Карпелов спускался вниз, наступая на каждую ступеньку двумя ногами.
– Да что ты такой суеверный? – смеялась Ева.
– Станешь тут суеверным. Почитай ее дело, почитай. И про мороженое я забыл! И за поручень держаться нельзя.
– Я никогда не держусь за поручень, – успокоила его Ева.
– Я тоже больше не держусь. Особенно в этом месте. Как там было написано в протоколе? «Держась за перила при спуске вниз в момент выноса мусорного ведра к мусоропроводу, получил травму путем всаживания в ладонь огромной щепки, что впоследствии привело к ампутации правой верхней конечности.

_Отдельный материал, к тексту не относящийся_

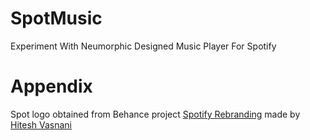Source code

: # SpotMusic
Experiment With Neumorphic Designed Music Player For Spotify

# Appendix
Spot logo obtained from Behance project [Spotify Rebranding](https://www.behance.net/gallery/97034233/Spotify-Rebranding) made by [Hitesh Vasnani](https://www.behance.net/hitesh9)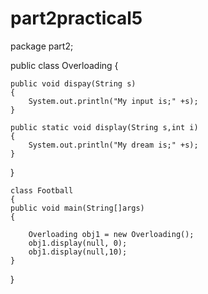 # part2practical5

package part2;

public class Overloading {
	
	public void dispay(String s)
	{
		System.out.println("My input is;" +s);
	}

	public static void display(String s,int i)
	{
		System.out.println("My dream is;" +s);
	}
}
	
	class Football
	{
	public void main(String[]args)
	{
	
		Overloading obj1 = new Overloading();
		obj1.display(null, 0);
	    obj1.display(null,10);
	}
}
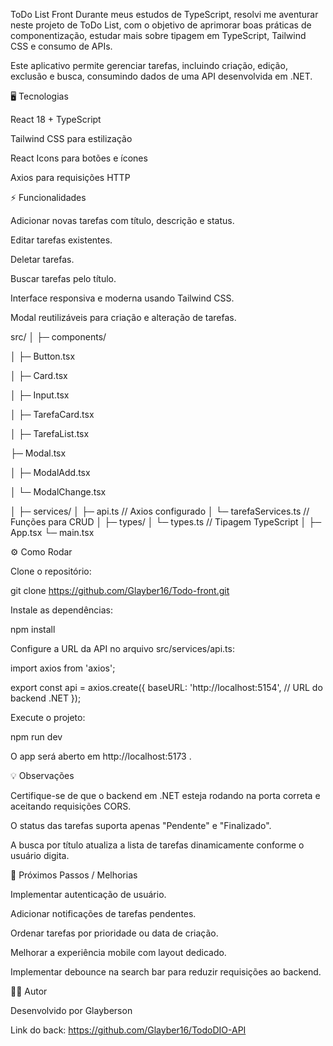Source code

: ToDo List Front
Durante meus estudos de TypeScript, resolvi me aventurar neste projeto de ToDo List, com o objetivo de aprimorar boas práticas de componentização, estudar mais sobre tipagem em TypeScript, Tailwind CSS e consumo de APIs.

Este aplicativo permite gerenciar tarefas, incluindo criação, edição, exclusão e busca, consumindo dados de uma API desenvolvida em .NET.

🖥️ Tecnologias

React 18 + TypeScript

Tailwind CSS para estilização

React Icons para botões e ícones

Axios para requisições HTTP

⚡ Funcionalidades

Adicionar novas tarefas com título, descrição e status.

Editar tarefas existentes.

Deletar tarefas.

Buscar tarefas pelo título.

Interface responsiva e moderna usando Tailwind CSS.

Modal reutilizáveis para criação e alteração de tarefas.

src/
│
├─ components/

│   ├─ Button.tsx

│   ├─ Card.tsx

│   ├─ Input.tsx

│   ├─ TarefaCard.tsx

│   ├─ TarefaList.tsx

├─ Modal.tsx

│   ├─ ModalAdd.tsx

│   └─ ModalChange.tsx

│
├─ services/
│   ├─ api.ts           // Axios configurado
│   └─ tarefaServices.ts // Funções para CRUD
│
├─ types/
│   └─ types.ts         // Tipagem TypeScript
│
├─ App.tsx
└─ main.tsx

⚙️ Como Rodar

Clone o repositório:

git clone https://github.com/Glayber16/Todo-front.git


Instale as dependências:

npm install


Configure a URL da API no arquivo src/services/api.ts:

import axios from 'axios';

export const api = axios.create({
  baseURL: 'http://localhost:5154', // URL do backend .NET
});


Execute o projeto:

npm run dev


O app será aberto em http://localhost:5173
.

💡 Observações

Certifique-se de que o backend em .NET esteja rodando na porta correta e aceitando requisições CORS.

O status das tarefas suporta apenas "Pendente" e "Finalizado".

A busca por título atualiza a lista de tarefas dinamicamente conforme o usuário digita.

📌 Próximos Passos / Melhorias

Implementar autenticação de usuário.

Adicionar notificações de tarefas pendentes.

Ordenar tarefas por prioridade ou data de criação.

Melhorar a experiência mobile com layout dedicado.

Implementar debounce na search bar para reduzir requisições ao backend.

🧑‍💻 Autor

Desenvolvido por Glayberson

Link do back: https://github.com/Glayber16/TodoDIO-API

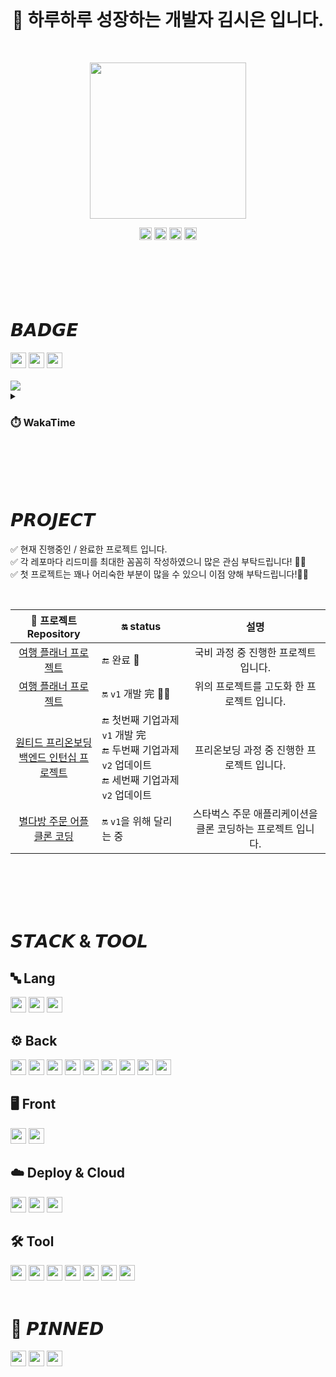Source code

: <br>

<h1 align="center">
 🌱 하루하루 성장하는 개발자 김시은 입니다.
</h1>

<br>

<p align="center">
 <img src="https://github.com/sieunnnn/sieunnnn/assets/119668620/a70125c3-f06c-436d-b90c-587c671b187a" width="250"/>
</p>

<div align="center">
 <a href="https://velog.io/@sieunnnn/posts"><img src="https://img.shields.io/badge/velog-20C997?style=plastic&logo=velog&logoColor=white" height="20px"/></a>
 <a href="mailto:wldsmtldsm65@gmail.com"><img src="https://img.shields.io/badge/Gmail-1765F6?style=plastic&logo=gmail&logoColor=white" height="20px"/></a>
 <a href="https://publish.obsidian.md/sieunnnn"><img src="https://img.shields.io/badge/obsidian-7C3AED?style=plastic&&logo=obsidian&logoColor=white" height="20px"/></a>
 <a href="https://sieunnnn.oopy.io/"><img src="https://img.shields.io/badge/TechLog-black?style=plastic&logo=notion&logoColor=white" height="20px"/></a>
 
</div>


<br>
<br>
<br>
<br>
<br>


# 𝘽𝘼𝘿𝙂𝙀
<div align="left">
  <img src="http://mazassumnida.wtf/api/mini/generate_badge?boj=sini_96" height="25px"/>
  <img src="https://wakatime.com/badge/user/64576960-570f-498b-ad69-685267d5d7ed.svg" height="25px"/>
  <img src="https://hits.seeyoufarm.com/api/count/incr/badge.svg?url=https://github.com/sieunnnn%2Fseondal&count_bg=%231E1E1C&title_bg=%231E1E1C&icon=github.svg&icon_color=%23E7E7E7&title=GitHub&edge_flat=false" height="25px"/>
</div>

<br>
<img src="https://github-profile-trophy.vercel.app/?username=sieunnnn&theme=flat&margin-w=10&column=6"/>

<details>
<summary> <h3> ⏱️ WakaTime </h3> </summary>
<div>
<img src="https://github-readme-stats.vercel.app/api/wakatime?username=sieunnnn"/>
</div>
</details>

<br>
<br>
<br>
<br>

# 𝙋𝙍𝙊𝙅𝙀𝘾𝙏
✅ 현재 진행중인 / 완료한 프로젝트 입니다. <br>
✅ 각 레포마다 리드미를 최대한 꼼꼼히 작성하였으니 많은 관심 부탁드립니다! 🙇‍♀️ <br>
✅ 첫 프로젝트는 꽤나 어리숙한 부분이 많을 수 있으니 이점 양해 부탁드립니다!🙇‍♀️

<br>

| 📁 프로젝트 Repository | 🔛 status | 설명 |
|:-----:|-----|:-----:|
|<a href="https://github.com/sieunnnn/MultiCampusProject"> 여행 플래너 프로젝트 </a>| 🔚 완료 💫 | 국비 과정 중 진행한 프로젝트 입니다. |
|<a href="https://github.com/travel-planner-project"> 여행 플래너 프로젝트 </a>| 🔛 `v1` 개발 完 🏃‍♂️  | 위의 프로젝트를 고도화 한 프로젝트 입니다. |
|<a href="https://github.com/wanted-backend-internship"> 원티드 프리온보딩 <br> 백엔드 인턴십 프로젝트 </a>|🔚 첫번째 기업과제 `v1` 개발 完 <br> 🔚 두번째 기업과제 `v2` 업데이트 <br> 🔚 세번째 기업과제 `v2` 업데이트 | 프리온보딩 과정 중 진행한 프로젝트 입니다.|
|<a href="https://github.com/Starbucks-2107"> 별다방 주문 어플 <br> 클론 코딩 </a>| 🔛 `v1`을 위해 달리는 중 | 스타벅스 주문 애플리케이션을 클론 코딩하는 프로젝트 입니다. |

<br>
<br>
<br>
<br>

# 𝙎𝙏𝘼𝘾𝙆 & 𝙏𝙊𝙊𝙇
## 🔤 Lang
<img src="https://img.shields.io/badge/JavaScript-F7DF1E?style=flat&logo=javascript&logoColor=white" height="25px"/> <img src="https://img.shields.io/badge/Python-3776AB?style=flat&logo=python&logoColor=white" height="25px"/> <img src="https://img.shields.io/badge/Java-0B2C4A?style=flat&logo=java&logoColor=white" height="25px"/>
## ⚙️ Back
<img src="https://img.shields.io/badge/Swagger-85EA2D?style=flat&logo=swagger&logoColor=071D49" height="25px"/> <img src="https://img.shields.io/badge/Spring Rest Docs-6DB33F?style=flat&logoColor=white" height="25px"/> <img src="https://img.shields.io/badge/Spring Boot-6DB33F?style=flat&logo=springboot&logoColor=white" height="25px"/> <img src="https://img.shields.io/badge/Spring Security-6DB33F?style=flat&logo=Spring Security&logoColor=white" height="25px"/> <img src="https://img.shields.io/badge/MySQL-4479A1?style=flat&logo=mysql&logoColor=white" height="25px"/> <img src="https://img.shields.io/badge/JPA-59666C?style=flat&logo=hibernate&logoColor=white" height="25px"/> <img src="https://img.shields.io/badge/Json WebTokens-black?style=flat&logo=jsonwebtokens&logoColor=white" height="25px"/> <img src="https://img.shields.io/badge/WebSocket Stomp-black?style=flat&logoColor=white" height="25px"/> <img src="https://img.shields.io/badge/Redis-DC382D?style=flat&logo=redis&logoColor=white" height="25px"/> <br>
## 🖥️ Front
<img src="https://img.shields.io/badge/Vue.js-4FC08D?style=flat&logo=vuedotjs&logoColor=white" height="25px"/> <img src="https://img.shields.io/badge/Thymeleaf-005F0F?style=flat&logo=thymeleaf&logoColor=white" height="25px"/> <br>
## ☁️ Deploy & Cloud
<img src="https://img.shields.io/badge/Docker-2496ED?style=flat&logo=docker&logoColor=white" height="25px"/> <img src="https://img.shields.io/badge/GitHubActions-2088FF?style=flat&logo=githubactions&logoColor=white" height="25px"/> <img src="https://img.shields.io/badge/AWS Service-232F3E?style=flat&logo=amazonaws&logoColor=white" height="25px"/><br>
## 🛠️ Tool
<img src="https://img.shields.io/badge/Jupyter-F37626? style=flat&logo=jupyter&logoColor=white" height="25px"/> <img src="https://img.shields.io/badge/Postman-FF6C37? style=flat&logo=postman&logoColor=white" height="25px"/> <img src="https://img.shields.io/badge/Git-F05032?style=flat&logo=git&logoColor=white" height="25px"/> <img src="https://img.shields.io/badge/Github-black?style=flat&logo=github&logoColor=white" height="25px"/> <img src="https://img.shields.io/badge/Notion-black?style=flat&logo=notion&logoColor=white" height="25px"/> <img src="https://img.shields.io/badge/Figma-black?style=flat&logo=figma&logoColor=white" height="25px"/> <img src="https://img.shields.io/badge/IntelliJ IDEA-black?style=flat&logo=intellijidea&logoColor=white" height="25px"/>
<br>
<br>

# 📌 𝙋𝙄𝙉𝙉𝙀𝘿
<img src="https://img.shields.io/badge/JUnit5-25A162?style=flat&logo=junit5&logoColor=white" height="25px"/> <img src="https://img.shields.io/badge/Kubernetes-326CE5?style=flat&logo=kubernetes&logoColor=white" height="25px"/> <img src="https://img.shields.io/badge/TypeScript-3178C6?style=flat&logo=typescript&logoColor=white" height="25px"><br>
<br>
<br>
<br>


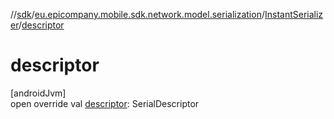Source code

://[sdk](../../../index.md)/[eu.epicompany.mobile.sdk.network.model.serialization](../index.md)/[InstantSerializer](index.md)/[descriptor](descriptor.md)

# descriptor

[androidJvm]\
open override val [descriptor](descriptor.md): SerialDescriptor
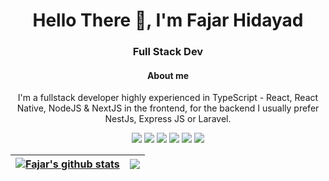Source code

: <h1 align="center">Hello There 👋, I'm Fajar Hidayad</h1>
<h3 align="center">Full Stack Dev</h3>
<h4 align="center">About me</h4>
<p align="center">I'm a fullstack developer highly experienced in TypeScript - React, React Native, NodeJS & NextJS in the frontend, for the backend I usually prefer NestJs, Express JS or Laravel.</p>

<p>
<div align="center">
  <img src="https://img.shields.io/badge/-React-blue?style=for-the-badge&logo=react&logoColor=white&labelColor=282828">
  <img src="https://img.shields.io/badge/-TypeScript-blue?style=for-the-badge&logo=typescript&logoColor=blue&labelColor=282828">
  <img src="https://img.shields.io/badge/-NextJS-black?style=for-the-badge&logo=next.js&logoColor=white&labelColor=282828">
  <img src="https://img.shields.io/badge/-Go-blue?style=for-the-badge&logo=go&logoColor=blue&labelColor=282828">
  <img src="https://img.shields.io/badge/-Express-white?style=for-the-badge&logo=express&logoColor=white&labelColor=282828">
  <img src="https://img.shields.io/badge/-Laravel-red?style=for-the-badge&logo=laravel&logoColor=white&labelColor=282828">
</div>
</p>

<!--
**fajarhidayad/fajarhidayad** is a ✨ _special_ ✨ repository because its `README.md` (this file) appears on your GitHub profile.

Here are some ideas to get you started:

- 🔭 I’m currently working on ...
- 🌱 I’m currently learning ...
- 👯 I’m looking to collaborate on ...
- 🤔 I’m looking for help with ...
- 💬 Ask me about ...
- 📫 How to reach me: ...
- 😄 Pronouns: ...
- ⚡ Fun fact: ...
-->

<div align="center">
  
| <a href="https://github.com/anuraghazra/github-readme-stats"><img align="center" src="https://github-readme-stats.vercel.app/api?username=fajarhidayad&show_icons=true&include_all_commits=true&theme=buefy&hide_border=true" alt="Fajar's github stats" /></a> | <a href="https://github.com/anuraghazra/github-readme-stats"><img align="center" src="https://github-readme-stats.vercel.app/api/top-langs/?username=fajarhidayad&layout=compact&theme=buefy&hide_border=true&hide=html" /></a> |
| ------------- | ------------- |
  
 </div>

Считаю появление щепки проявлением злонамеренности гражданки Талисмановой». Сосед с третьего этажа, – объяснил Карпелов удивленной Еве, стоящей на площадке внизу, – забросал нас заявлениями. Сонечке не нравилось, что он подслушивает под дверью, когда они с матерью ругаются. И все!
В машине Карпелов длинно вздохнул и сказал, что ночь отличная, а жизнь – вообще прекрасна и удивительна.
Ева молча улыбалась.
– Нет, пойми, я ведь даже чисто профессионально всегда готов к неприятностям. Я знаю, что меня в любой момент подрежут или подстрелят, но не думаю об этом! А рядом с Сонечкой!.. Жизнь становится совершенно непредсказуемой и очень желанной. Фактор неизвестности. Ладно, как живешь, Ева Николаевна?
– Карпелов, – задумчиво проронила Ева, уставившись в окно, – ты думашь, мы живем? Может, тебя подстрелили еще в прошлом году. А я утонула в сундуке в Черном море, такая голая-голая, зато в золоте и бриллиантах.
– Все может быть, – легко согласился Карпелов. – Насчет тебя – не знаю, а я-то, я-то! Видела, как руки на допросе прятал? Боюсь глупо умереть, боюсь. Значит, еще живу. Не хочешь говорить про жизнь, скажи, чем зарабатываешь?
– Звонок, выезжаю, стреляю – отчет.
– Ладно, снайперишь, значит. А что любишь?
– Люблю?.. Хорошее оружие люблю, люблю, когда дети засыпают у меня на руках, женщин люблю, мужчин тоже иногда. Терпкое вино, крепкий чай, быструю езду, розы люблю, но только спелые. Дождь в ладонях, снег в волоса-а-ах! – Ева зевнула и потянулась.
– Тогда, – предложил Карпелов, доставая термос и прекращая ее неожиданные романтические излияния, – остановимся конкретно на быстрой езде и крепком чае?
Четверг
В пять часов двенадцать минут отличного летнего утра Ева Николаевна смотрела, задумавшись, на спящую Далилу. Она захватила рукой ее жесткие прямые волосы цвета спелой пшеницы, свесившиеся с кровати, и провела ими по лицу.